_ACTIVITY_
Write out the data below in full. Keep it exact.

_DATASET_
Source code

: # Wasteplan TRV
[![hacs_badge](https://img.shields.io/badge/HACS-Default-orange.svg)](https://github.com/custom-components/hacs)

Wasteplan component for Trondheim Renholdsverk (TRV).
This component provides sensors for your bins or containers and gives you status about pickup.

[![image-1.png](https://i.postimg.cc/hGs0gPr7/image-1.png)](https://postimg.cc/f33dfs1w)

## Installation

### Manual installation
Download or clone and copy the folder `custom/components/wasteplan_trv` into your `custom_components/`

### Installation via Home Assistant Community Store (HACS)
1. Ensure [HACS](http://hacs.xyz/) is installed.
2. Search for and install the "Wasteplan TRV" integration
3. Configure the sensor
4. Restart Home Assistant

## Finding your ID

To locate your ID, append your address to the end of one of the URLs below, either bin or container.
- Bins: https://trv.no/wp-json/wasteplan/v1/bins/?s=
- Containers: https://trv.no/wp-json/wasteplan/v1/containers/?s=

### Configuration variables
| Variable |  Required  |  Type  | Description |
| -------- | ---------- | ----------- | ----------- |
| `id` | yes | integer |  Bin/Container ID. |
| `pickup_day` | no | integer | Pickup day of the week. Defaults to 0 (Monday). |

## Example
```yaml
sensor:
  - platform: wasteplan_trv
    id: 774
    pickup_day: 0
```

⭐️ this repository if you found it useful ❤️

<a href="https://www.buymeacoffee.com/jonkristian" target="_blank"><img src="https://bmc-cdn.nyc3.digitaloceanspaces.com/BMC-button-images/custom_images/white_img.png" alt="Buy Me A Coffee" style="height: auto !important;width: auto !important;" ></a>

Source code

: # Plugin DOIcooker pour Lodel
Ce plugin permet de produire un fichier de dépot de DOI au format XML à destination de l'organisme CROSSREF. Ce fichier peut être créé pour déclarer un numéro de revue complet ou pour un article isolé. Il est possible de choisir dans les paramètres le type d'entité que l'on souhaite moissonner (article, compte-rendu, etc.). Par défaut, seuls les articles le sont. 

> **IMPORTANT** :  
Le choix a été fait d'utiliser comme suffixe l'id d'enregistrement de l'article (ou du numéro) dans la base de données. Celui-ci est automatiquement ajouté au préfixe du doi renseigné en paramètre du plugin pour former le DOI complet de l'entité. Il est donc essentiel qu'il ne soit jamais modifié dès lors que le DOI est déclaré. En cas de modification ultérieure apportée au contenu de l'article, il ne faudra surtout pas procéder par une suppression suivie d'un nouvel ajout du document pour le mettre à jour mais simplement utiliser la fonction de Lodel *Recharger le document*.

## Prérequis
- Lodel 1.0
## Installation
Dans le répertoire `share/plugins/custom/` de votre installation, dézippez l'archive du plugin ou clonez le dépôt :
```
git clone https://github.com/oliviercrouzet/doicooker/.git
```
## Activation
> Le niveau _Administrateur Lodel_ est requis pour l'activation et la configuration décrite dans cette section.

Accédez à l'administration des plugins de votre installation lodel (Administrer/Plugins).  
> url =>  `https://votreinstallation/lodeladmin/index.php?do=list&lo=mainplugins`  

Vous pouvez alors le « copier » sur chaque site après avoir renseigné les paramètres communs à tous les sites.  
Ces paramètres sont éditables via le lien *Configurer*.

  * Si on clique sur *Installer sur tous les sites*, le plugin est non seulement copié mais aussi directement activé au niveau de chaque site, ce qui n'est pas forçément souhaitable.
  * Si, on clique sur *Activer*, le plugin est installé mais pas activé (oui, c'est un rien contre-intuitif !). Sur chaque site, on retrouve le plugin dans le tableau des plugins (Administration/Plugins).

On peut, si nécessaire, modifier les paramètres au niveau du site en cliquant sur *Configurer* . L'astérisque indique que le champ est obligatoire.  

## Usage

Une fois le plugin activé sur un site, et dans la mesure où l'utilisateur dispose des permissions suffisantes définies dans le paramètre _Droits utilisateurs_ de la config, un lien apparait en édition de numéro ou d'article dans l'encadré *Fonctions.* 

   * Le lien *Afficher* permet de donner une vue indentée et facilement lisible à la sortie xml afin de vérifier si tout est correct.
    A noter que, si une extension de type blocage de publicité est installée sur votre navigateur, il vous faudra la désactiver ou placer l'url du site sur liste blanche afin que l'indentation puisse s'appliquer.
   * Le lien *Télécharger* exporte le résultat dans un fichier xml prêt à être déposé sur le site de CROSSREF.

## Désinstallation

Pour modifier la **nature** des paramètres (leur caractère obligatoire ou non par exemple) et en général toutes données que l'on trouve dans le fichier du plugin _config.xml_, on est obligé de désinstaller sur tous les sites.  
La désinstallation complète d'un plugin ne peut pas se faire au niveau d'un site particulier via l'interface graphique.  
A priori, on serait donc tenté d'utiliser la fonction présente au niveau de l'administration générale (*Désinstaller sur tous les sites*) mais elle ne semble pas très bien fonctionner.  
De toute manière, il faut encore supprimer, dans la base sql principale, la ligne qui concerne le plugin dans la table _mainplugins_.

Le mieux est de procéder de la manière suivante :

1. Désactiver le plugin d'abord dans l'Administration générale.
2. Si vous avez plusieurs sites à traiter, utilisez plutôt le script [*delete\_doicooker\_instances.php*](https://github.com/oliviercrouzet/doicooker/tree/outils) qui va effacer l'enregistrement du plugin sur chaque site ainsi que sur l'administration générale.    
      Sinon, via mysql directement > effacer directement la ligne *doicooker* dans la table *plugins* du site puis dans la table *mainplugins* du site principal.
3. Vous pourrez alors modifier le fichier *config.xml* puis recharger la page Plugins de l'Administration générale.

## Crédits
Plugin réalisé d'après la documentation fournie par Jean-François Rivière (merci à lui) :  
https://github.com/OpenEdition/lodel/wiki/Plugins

_RESPONSE AREA_
Source code

: # Wasteplan TRV
[![hacs_badge](https://img.shields.io/badge/HACS-Default-orange.svg)](https://github.com/custom-components/hacs)

Wasteplan component for Trondheim Renholdsverk (TRV).
This component provides sensors for your bins or containers and gives you status about pickup.

[![image-1.png](https://i.postimg.cc/hGs0gPr7/image-1.png)](https://postimg.cc/f33dfs1w)

## Installation

### Manual installation
Download or clone and copy the folder `custom/components/wasteplan_trv` into your `custom_components/`

### Installation via Home Assistant Community Store (HACS)
1. Ensure [HACS](http://hacs.xyz/) is installed.
2. Search for and install the "Wasteplan TRV" integration
3. Configure the sensor
4. Restart Home Assistant

## Finding your ID

To locate your ID, append your address to the end of one of the URLs below, either bin or container.
- Bins: https://trv.no/wp-json/wasteplan/v1/bins/?s=
- Containers: https://trv.no/wp-json/wasteplan/v1/containers/?s=

### Configuration variables
| Variable |  Required  |  Type  | Description |
| -------- | ---------- | ----------- | ----------- |
| `id` | yes | integer |  Bin/Container ID. |
| `pickup_day` | no | integer | Pickup day of the week. Defaults to 0 (Monday). |

## Example
```yaml
sensor:
  - platform: wasteplan_trv
    id: 774
    pickup_day: 0
```

⭐️ this repository if you found it useful ❤️

<a href="https://www.buymeacoffee.com/jonkristian" target="_blank"><img src="https://bmc-cdn.nyc3.digitaloceanspaces.com/BMC-button-images/custom_images/white_img.png" alt="Buy Me A Coffee" style="height: auto !important;width: auto !important;" ></a>

Source code

: # Plugin DOIcooker pour Lodel
Ce plugin permet de produire un fichier de dépot de DOI au format XML à destination de l'organisme CROSSREF. Ce fichier peut être créé pour déclarer un numéro de revue complet ou pour un article isolé. Il est possible de choisir dans les paramètres le type d'entité que l'on souhaite moissonner (article, compte-rendu, etc.). Par défaut, seuls les articles le sont. 

> **IMPORTANT** :  
Le choix a été fait d'utiliser comme suffixe l'id d'enregistrement de l'article (ou du numéro) dans la base de données. Celui-ci est automatiquement ajouté au préfixe du doi renseigné en paramètre du plugin pour former le DOI complet de l'entité. Il est donc essentiel qu'il ne soit jamais modifié dès lors que le DOI est déclaré. En cas de modification ultérieure apportée au contenu de l'article, il ne faudra surtout pas procéder par une suppression suivie d'un nouvel ajout du document pour le mettre à jour mais simplement utiliser la fonction de Lodel *Recharger le document*.

## Prérequis
- Lodel 1.0
## Installation
Dans le répertoire `share/plugins/custom/` de votre installation, dézippez l'archive du plugin ou clonez le dépôt :
```
git clone https://github.com/oliviercrouzet/doicooker/.git
```
## Activation
> Le niveau _Administrateur Lodel_ est requis pour l'activation et la configuration décrite dans cette section.

Accédez à l'administration des plugins de votre installation lodel (Administrer/Plugins).  
> url =>  `https://votreinstallation/lodeladmin/index.php?do=list&lo=mainplugins`  

Vous pouvez alors le « copier » sur chaque site après avoir renseigné les paramètres communs à tous les sites.  
Ces paramètres sont éditables via le lien *Configurer*.

  * Si on clique sur *Installer sur tous les sites*, le plugin est non seulement copié mais aussi directement activé au niveau de chaque site, ce qui n'est pas forçément souhaitable.
  * Si, on clique sur *Activer*, le plugin est installé mais pas activé (oui, c'est un rien contre-intuitif !). Sur chaque site, on retrouve le plugin dans le tableau des plugins (Administration/Plugins).

On peut, si nécessaire, modifier les paramètres au niveau du site en cliquant sur *Configurer* . L'astérisque indique que le champ est obligatoire.  

## Usage

Une fois le plugin activé sur un site, et dans la mesure où l'utilisateur dispose des permissions suffisantes définies dans le paramètre _Droits utilisateurs_ de la config, un lien apparait en édition de numéro ou d'article dans l'encadré *Fonctions.* 

   * Le lien *Afficher* permet de donner une vue indentée et facilement lisible à la sortie xml afin de vérifier si tout est correct.
    A noter que, si une extension de type blocage de publicité est installée sur votre navigateur, il vous faudra la désactiver ou placer l'url du site sur liste blanche afin que l'indentation puisse s'appliquer.
   * Le lien *Télécharger* exporte le résultat dans un fichier xml prêt à être déposé sur le site de CROSSREF.

## Désinstallation

Pour modifier la **nature** des paramètres (leur caractère obligatoire ou non par exemple) et en général toutes données que l'on trouve dans le fichier du plugin _config.xml_, on est obligé de désinstaller sur tous les sites.  
La désinstallation complète d'un plugin ne peut pas se faire au niveau d'un site particulier via l'interface graphique.  
A priori, on serait donc tenté d'utiliser la fonction présente au niveau de l'administration générale (*Désinstaller sur tous les sites*) mais elle ne semble pas très bien fonctionner.  
De toute manière, il faut encore supprimer, dans la base sql principale, la ligne qui concerne le plugin dans la table _mainplugins_.

Le mieux est de procéder de la manière suivante :

1. Désactiver le plugin d'abord dans l'Administration générale.
2. Si vous avez plusieurs sites à traiter, utilisez plutôt le script [*delete\_doicooker\_instances.php*](https://github.com/oliviercrouzet/doicooker/tree/outils) qui va effacer l'enregistrement du plugin sur chaque site ainsi que sur l'administration générale.    
      Sinon, via mysql directement > effacer directement la ligne *doicooker* dans la table *plugins* du site puis dans la table *mainplugins* du site principal.
3. Vous pourrez alors modifier le fichier *config.xml* puis recharger la page Plugins de l'Administration générale.

## Crédits
Plugin réalisé d'après la documentation fournie par Jean-François Rivière (merci à lui) :  
https://github.com/OpenEdition/lodel/wiki/Plugins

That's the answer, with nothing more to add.